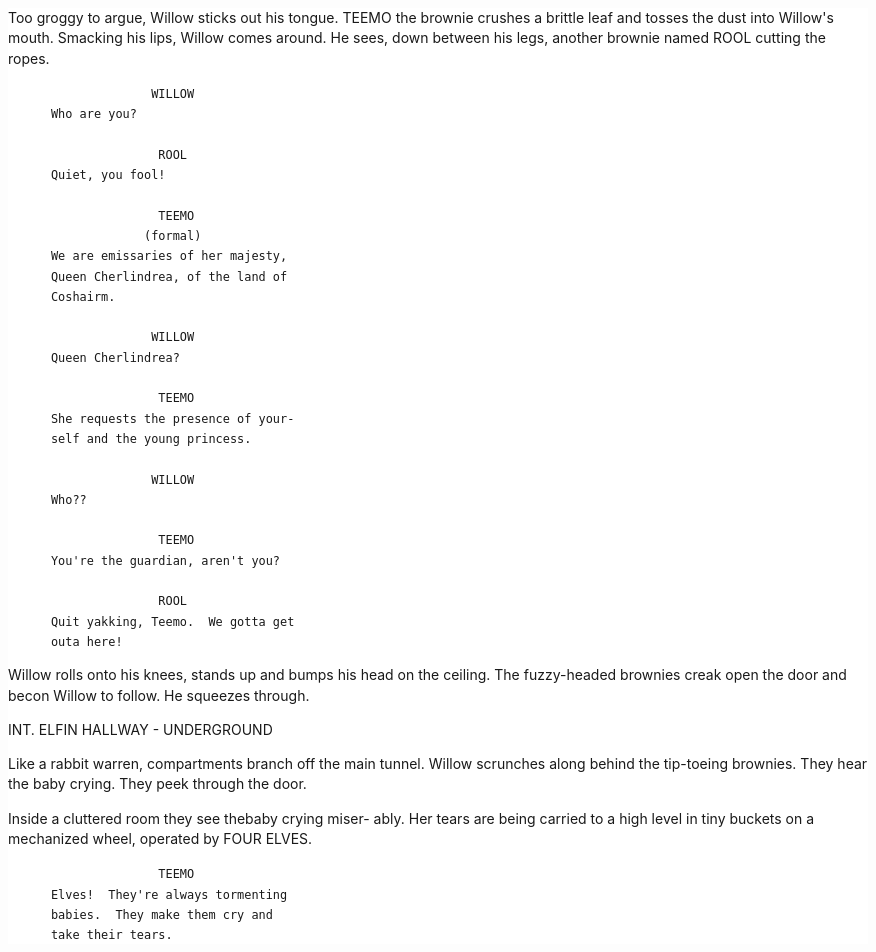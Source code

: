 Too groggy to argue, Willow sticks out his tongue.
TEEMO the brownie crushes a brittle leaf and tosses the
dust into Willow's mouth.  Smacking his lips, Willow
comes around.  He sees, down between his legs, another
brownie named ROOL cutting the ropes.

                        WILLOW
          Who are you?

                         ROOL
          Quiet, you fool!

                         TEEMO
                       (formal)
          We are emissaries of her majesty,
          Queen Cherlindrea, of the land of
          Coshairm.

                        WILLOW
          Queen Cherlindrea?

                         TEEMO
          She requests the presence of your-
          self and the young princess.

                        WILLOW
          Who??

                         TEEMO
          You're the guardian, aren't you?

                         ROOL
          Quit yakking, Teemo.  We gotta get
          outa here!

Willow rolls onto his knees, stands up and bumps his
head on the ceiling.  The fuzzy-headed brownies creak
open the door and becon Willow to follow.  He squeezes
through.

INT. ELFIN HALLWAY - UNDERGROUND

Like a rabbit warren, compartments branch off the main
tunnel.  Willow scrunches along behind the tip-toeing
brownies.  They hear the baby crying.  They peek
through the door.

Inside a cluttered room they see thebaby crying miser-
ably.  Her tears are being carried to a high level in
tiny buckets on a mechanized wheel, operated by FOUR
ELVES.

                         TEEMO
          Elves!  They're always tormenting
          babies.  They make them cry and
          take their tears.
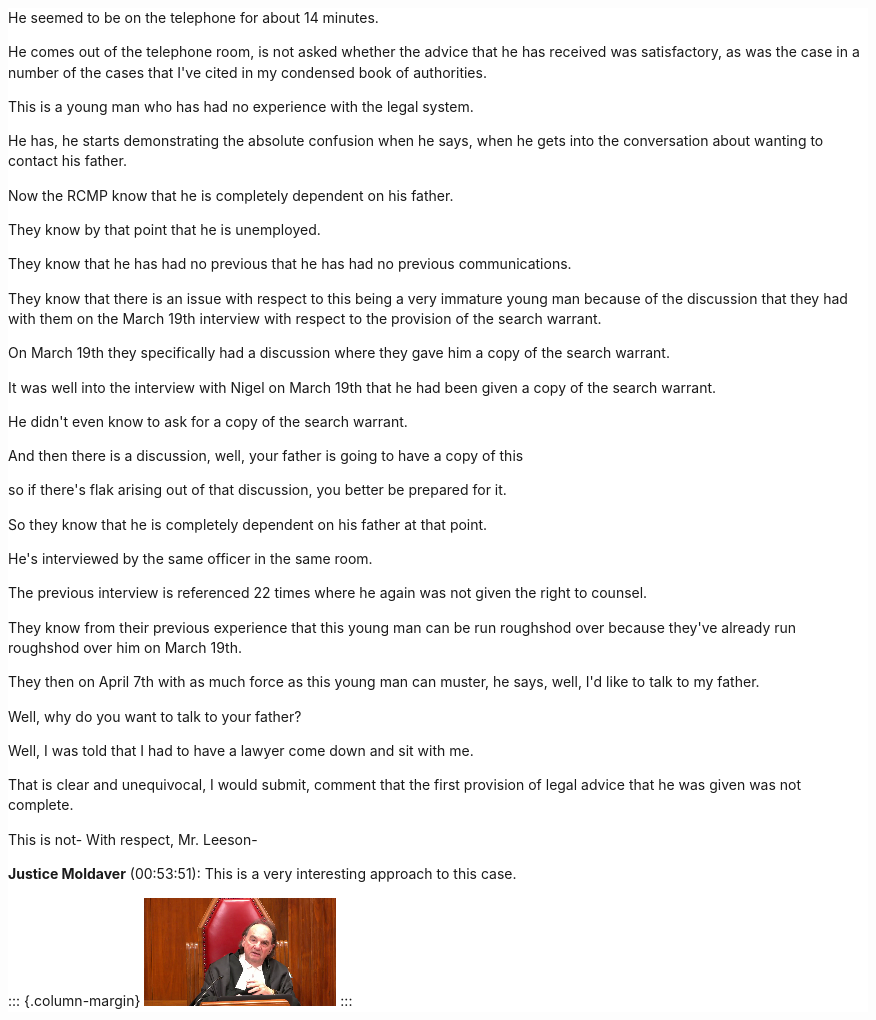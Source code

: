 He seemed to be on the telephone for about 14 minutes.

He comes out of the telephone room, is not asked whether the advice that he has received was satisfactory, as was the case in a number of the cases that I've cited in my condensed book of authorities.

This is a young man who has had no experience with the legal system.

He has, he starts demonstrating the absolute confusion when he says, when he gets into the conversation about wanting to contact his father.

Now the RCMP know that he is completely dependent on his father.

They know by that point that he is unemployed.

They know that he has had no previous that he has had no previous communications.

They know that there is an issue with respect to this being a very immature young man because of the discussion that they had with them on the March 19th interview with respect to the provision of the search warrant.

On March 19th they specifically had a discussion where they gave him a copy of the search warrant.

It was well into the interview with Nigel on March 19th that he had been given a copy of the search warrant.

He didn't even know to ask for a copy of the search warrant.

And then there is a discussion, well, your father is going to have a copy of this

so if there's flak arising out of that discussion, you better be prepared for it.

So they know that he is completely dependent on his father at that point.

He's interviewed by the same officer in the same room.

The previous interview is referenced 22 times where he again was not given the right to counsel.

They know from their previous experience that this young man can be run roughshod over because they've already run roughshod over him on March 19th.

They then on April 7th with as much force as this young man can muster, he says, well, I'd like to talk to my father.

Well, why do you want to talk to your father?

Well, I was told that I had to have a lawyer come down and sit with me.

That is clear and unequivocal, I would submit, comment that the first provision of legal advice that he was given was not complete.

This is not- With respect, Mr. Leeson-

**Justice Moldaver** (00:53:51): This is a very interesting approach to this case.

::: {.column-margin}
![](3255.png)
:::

--

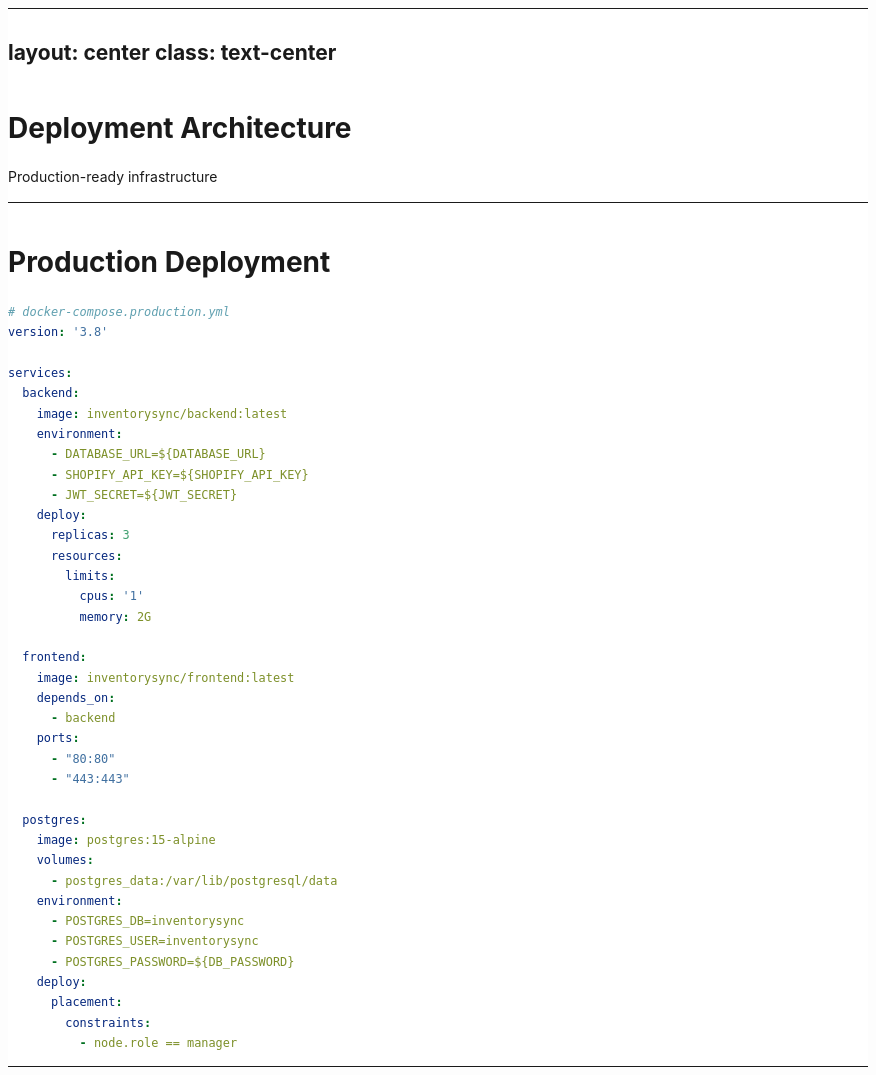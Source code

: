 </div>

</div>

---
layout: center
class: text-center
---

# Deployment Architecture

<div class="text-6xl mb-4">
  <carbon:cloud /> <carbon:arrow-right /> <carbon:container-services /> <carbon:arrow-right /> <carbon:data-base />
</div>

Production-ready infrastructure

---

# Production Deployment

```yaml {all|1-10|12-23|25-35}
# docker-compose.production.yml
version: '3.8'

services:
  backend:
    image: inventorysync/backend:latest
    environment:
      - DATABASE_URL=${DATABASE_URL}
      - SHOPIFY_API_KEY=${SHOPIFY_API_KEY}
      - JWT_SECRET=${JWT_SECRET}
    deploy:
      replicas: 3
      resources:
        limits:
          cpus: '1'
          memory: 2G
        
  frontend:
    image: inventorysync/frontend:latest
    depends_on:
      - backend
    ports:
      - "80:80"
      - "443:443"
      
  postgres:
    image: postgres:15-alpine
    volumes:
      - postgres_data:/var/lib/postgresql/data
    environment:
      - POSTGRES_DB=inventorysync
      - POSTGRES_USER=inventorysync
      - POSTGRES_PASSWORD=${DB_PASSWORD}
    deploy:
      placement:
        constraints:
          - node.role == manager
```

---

Instructions to follow :: Copy each line of the listing in which the word "search" can be found.

Output of the task ::
They know that there is an issue with respect to this being a very immature young man because of the discussion that they had with them on the March 19th interview with respect to the provision of the search warrant.
On March 19th they specifically had a discussion where they gave him a copy of the search warrant.
It was well into the interview with Nigel on March 19th that he had been given a copy of the search warrant.
He didn't even know to ask for a copy of the search warrant.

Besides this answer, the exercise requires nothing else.